─── Given data ───

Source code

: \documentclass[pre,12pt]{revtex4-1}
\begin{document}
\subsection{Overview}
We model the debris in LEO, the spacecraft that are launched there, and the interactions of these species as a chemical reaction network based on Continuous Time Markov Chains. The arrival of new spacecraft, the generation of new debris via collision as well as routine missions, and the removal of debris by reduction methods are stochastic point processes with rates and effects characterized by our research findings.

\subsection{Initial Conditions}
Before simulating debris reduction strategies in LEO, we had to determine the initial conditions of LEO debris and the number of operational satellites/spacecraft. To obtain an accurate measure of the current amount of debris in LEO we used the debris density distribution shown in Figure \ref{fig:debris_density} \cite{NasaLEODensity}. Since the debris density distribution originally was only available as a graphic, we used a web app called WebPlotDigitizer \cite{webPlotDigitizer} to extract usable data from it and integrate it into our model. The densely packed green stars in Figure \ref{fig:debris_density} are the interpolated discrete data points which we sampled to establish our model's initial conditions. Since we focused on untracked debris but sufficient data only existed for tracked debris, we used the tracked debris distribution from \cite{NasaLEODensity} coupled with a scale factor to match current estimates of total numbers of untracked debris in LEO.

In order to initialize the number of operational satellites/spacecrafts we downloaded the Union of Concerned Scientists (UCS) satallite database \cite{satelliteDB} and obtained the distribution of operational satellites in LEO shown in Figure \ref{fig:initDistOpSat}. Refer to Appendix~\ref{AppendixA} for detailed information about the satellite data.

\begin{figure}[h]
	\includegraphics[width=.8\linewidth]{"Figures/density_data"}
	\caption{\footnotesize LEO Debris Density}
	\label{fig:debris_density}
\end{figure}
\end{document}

───

- _Problem description_: Reproduce every entry exactly, with nothing added or dropped.

- _Written reply_:
Source code

: \documentclass[pre,12pt]{revtex4-1}
\begin{document}
\subsection{Overview}
We model the debris in LEO, the spacecraft that are launched there, and the interactions of these species as a chemical reaction network based on Continuous Time Markov Chains. The arrival of new spacecraft, the generation of new debris via collision as well as routine missions, and the removal of debris by reduction methods are stochastic point processes with rates and effects characterized by our research findings.

\subsection{Initial Conditions}
Before simulating debris reduction strategies in LEO, we had to determine the initial conditions of LEO debris and the number of operational satellites/spacecraft. To obtain an accurate measure of the current amount of debris in LEO we used the debris density distribution shown in Figure \ref{fig:debris_density} \cite{NasaLEODensity}. Since the debris density distribution originally was only available as a graphic, we used a web app called WebPlotDigitizer \cite{webPlotDigitizer} to extract usable data from it and integrate it into our model. The densely packed green stars in Figure \ref{fig:debris_density} are the interpolated discrete data points which we sampled to establish our model's initial conditions. Since we focused on untracked debris but sufficient data only existed for tracked debris, we used the tracked debris distribution from \cite{NasaLEODensity} coupled with a scale factor to match current estimates of total numbers of untracked debris in LEO.

In order to initialize the number of operational satellites/spacecrafts we downloaded the Union of Concerned Scientists (UCS) satallite database \cite{satelliteDB} and obtained the distribution of operational satellites in LEO shown in Figure \ref{fig:initDistOpSat}. Refer to Appendix~\ref{AppendixA} for detailed information about the satellite data.

\begin{figure}[h]
	\includegraphics[width=.8\linewidth]{"Figures/density_data"}
	\caption{\footnotesize LEO Debris Density}
	\label{fig:debris_density}
\end{figure}
\end{document}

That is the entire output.